If the tendering holder has not been issued a TIN and has applied for one, or
intends to apply for one in the near future, such holder should check the box
in Part 3 of the Substitute Form W-9, sign and date the Substitute Form W-9
and sign the Certificate of Payee Awaiting Taxpayer Identification Number. If
the box in Part 3 is checked, the Company (or the Paying Agent under the
Indenture governing the Exchange Notes) shall retain 31% of payments made to
the tendering holder during the sixty-day period following the date of the
Substitute Form W-9. If the Holder furnishes the Exchange Agent or the Company
with its TIN within sixty days after the date of the Substitute Form W-9, the
Company (or the Paying Agent) shall remit such amounts retained during the
sixty-day period to the Holder and no further amounts shall be retained or
withheld from payments made to the Holder thereafter. If, however, the Holder
has not provided the Exchange Agent or the Company with its TIN within such
sixty-day period, the Company (or the Paying Agent) shall remit such
previously retained amounts to the IRS as backup withholding. In general, if a
Holder is an individual, the TIN is the Social Security number of such
individual. If the Exchange Agent or the Company are not provided with the
correct TIN, the Holder may be subject to a $50 penalty imposed by the
Internal Revenue Service. Certain Holders (including, among others, all
corporations and certain foreign individuals) are not subject to these backup
withholding and reporting requirements. In order for a foreign individual to
qualify as an exempt recipient, such Holder must submit a statement
(generally, IRS Form W-8), signed under penalties of perjury, attesting to
that individual's exempt status. Such statements can be obtained from the
Exchange Agent. For further information concerning backup withholding and
instructions for completing the Substitute Form W-9 (including how to obtain a
taxpayer identification number if you do not have one and how to complete the

                                      12
<PAGE>

Substitute Form W-9 if Old Notes are registered in more than one name),
consult the enclosed Guidelines for Certification of Taxpayer Identification
Number on Substitute Form W-9.

   Failure to complete the Substitute Form W-9 will not, by itself, cause Old
Notes to be deemed invalidly tendered, but may require the Company (or the
Paying Agent) to withhold 31% of the amount of any payments made on account of
the Exchange Notes. Backup withholding is not an additional federal income
tax. Rather, the federal income tax liability of a person subject to backup
withholding will be reduced by the amount of tax withheld. If withholding
results in an overpayment of taxes, a refund may be obtained from the IRS.

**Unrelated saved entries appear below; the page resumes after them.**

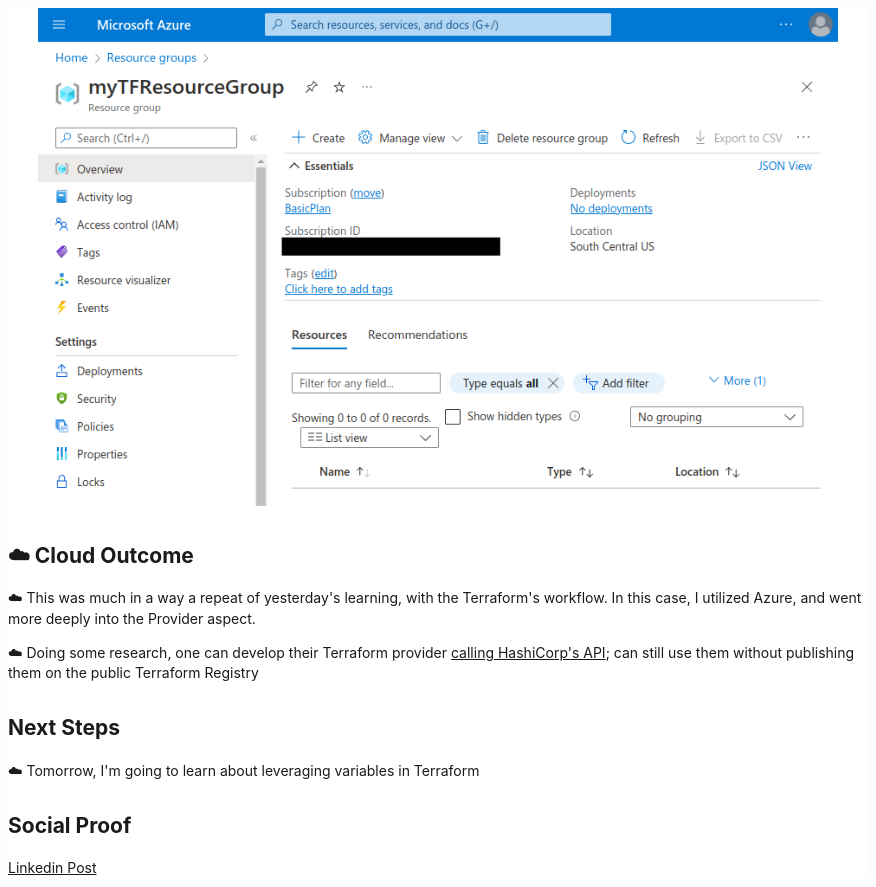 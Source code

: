 <div align="center">
  <img src="images/terraform-providers-task6-inspect-9.png" width="800"/>
</div>

## ☁️ Cloud Outcome

☁️ This was much in a way a repeat of yesterday's learning, with the Terraform's workflow. In this case, I utilized Azure, and went more deeply into the Provider aspect.

☁️ Doing some research, one can develop their Terraform provider [calling HashiCorp's API](https://learn.hashicorp.com/collections/terraform/providers); can still use them without publishing them on the public Terraform Registry

## Next Steps

☁️ Tomorrow, I'm going to learn about leveraging variables in Terraform

## Social Proof

[Linkedin Post](https://www.linkedin.com/posts/georgemontee_100daysofcloud-activity-6975438545138176000-_BXA?utm_source=share&utm_medium=member_desktop)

   9. Transfer Taxes. The Company will pay all transfer taxes, if any,
applicable to the exchange of Old Notes pursuant to the Exchange Offer. If,
however, certificates representing Exchange Notes or Old Notes for principal
amounts not tendered or accepted for exchange are to be delivered to, or are
to be registered in the name of, any person other than the registered holder
of the Old Notes tendered hereby, or if tendered Old Notes are registered in
the name of a person other than the person signing this Letter of Transmittal,
or if a transfer tax is imposed for any reason other than the exchange of Old
Notes pursuant to the Exchange Offer, then the amount of any such transfer
taxes (whether imposed on the registered holder or on any other persons) will
be payable by the tendering Holder. If satisfactory evidence of payment of
such taxes or exemption therefrom is not submitted with this Letter of
Transmittal, the amount of such transfer taxes will be billed directly to such
tendering Holder. See the Prospectus under "The Exchange Offer--Solicitation
of Tenders; Fees and Expenses."

   Except as provided in this Instruction 9, it will not be necessary for
transfer tax stamps to be affixed to the Old Notes listed in this Letter of
Transmittal.

   10. Waiver of Conditions. The Company reserves the right, in their sole
discretion, to amend, waive or modify specified conditions in the Exchange
Offer in the case of any Old Notes tendered.

   11. Mutilated, Lost, Stolen or Destroyed Old Notes. Any tendering Holder
whose Old Notes have been mutilated, lost, stolen or destroyed should contact
the Exchange Agent at the address indicated herein for further instructions.

   12. Requests for Assistance or Additional Copies. Requests for assistance
and requests for additional copies of the Prospectus or this Letter of
Transmittal may be directed to the Exchange Agent at the address specified in
the Prospectus. Holder may also contact their broker, dealer, commercial bank,
trust company or other nominee for assistance concerning the Exchange Offer.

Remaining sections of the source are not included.